Available records —
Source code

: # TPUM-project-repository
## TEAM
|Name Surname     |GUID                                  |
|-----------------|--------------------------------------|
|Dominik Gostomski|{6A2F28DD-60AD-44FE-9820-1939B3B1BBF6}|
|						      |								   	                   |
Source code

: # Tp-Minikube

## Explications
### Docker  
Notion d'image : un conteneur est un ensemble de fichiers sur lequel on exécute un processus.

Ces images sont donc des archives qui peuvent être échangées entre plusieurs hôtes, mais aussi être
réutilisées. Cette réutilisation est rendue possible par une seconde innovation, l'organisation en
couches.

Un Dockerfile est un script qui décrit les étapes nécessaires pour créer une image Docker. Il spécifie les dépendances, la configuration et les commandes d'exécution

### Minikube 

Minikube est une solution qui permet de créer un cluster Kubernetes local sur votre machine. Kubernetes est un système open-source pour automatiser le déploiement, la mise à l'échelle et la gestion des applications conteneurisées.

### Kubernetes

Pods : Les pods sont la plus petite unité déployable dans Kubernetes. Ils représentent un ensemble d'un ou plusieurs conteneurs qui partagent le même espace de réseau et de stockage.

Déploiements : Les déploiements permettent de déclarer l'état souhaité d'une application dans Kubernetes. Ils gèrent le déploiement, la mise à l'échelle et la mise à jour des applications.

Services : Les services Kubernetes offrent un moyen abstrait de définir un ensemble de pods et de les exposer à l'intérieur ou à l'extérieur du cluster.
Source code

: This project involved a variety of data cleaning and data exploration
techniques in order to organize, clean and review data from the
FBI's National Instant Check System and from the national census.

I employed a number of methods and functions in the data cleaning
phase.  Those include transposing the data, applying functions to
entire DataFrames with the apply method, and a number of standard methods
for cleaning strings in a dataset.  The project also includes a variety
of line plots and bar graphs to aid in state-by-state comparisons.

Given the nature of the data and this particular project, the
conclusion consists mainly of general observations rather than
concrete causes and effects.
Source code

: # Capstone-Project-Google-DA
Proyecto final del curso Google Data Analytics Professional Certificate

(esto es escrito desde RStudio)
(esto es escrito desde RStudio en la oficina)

--

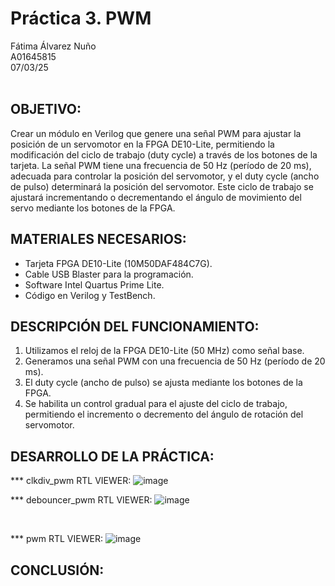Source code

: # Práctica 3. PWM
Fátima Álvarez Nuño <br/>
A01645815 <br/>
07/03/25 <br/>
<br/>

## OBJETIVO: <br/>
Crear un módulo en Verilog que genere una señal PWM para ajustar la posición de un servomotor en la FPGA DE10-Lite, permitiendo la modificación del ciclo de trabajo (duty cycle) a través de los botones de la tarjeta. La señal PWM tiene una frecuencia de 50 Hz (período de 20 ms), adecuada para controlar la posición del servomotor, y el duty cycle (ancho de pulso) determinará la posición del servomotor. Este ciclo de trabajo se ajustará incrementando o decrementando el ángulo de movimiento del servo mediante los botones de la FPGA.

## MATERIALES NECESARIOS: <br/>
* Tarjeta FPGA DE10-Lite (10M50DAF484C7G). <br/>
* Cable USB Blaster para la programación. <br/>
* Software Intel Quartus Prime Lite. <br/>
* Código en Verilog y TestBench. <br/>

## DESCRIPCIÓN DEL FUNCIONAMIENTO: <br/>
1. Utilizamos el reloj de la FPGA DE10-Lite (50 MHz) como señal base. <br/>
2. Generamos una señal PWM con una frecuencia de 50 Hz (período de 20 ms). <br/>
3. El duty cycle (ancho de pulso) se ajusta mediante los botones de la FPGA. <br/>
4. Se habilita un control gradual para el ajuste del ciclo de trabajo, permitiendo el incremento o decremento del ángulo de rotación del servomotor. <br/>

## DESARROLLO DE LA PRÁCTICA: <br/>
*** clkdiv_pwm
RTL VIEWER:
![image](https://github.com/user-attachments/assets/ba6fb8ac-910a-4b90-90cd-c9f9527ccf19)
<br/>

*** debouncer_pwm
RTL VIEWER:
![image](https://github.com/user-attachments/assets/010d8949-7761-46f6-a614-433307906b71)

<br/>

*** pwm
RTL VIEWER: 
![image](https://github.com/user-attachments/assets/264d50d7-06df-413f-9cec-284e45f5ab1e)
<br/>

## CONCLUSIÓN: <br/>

About this exercise — Once you find the line with "Minikube est une" in the entries above, output it and each line after it up to and including the line with "### Kubernetes", and nothing else.

Response below —
Minikube est une solution qui permet de créer un cluster Kubernetes local sur votre machine. Kubernetes est un système open-source pour automatiser le déploiement, la mise à l'échelle et la gestion des applications conteneurisées.

### Kubernetes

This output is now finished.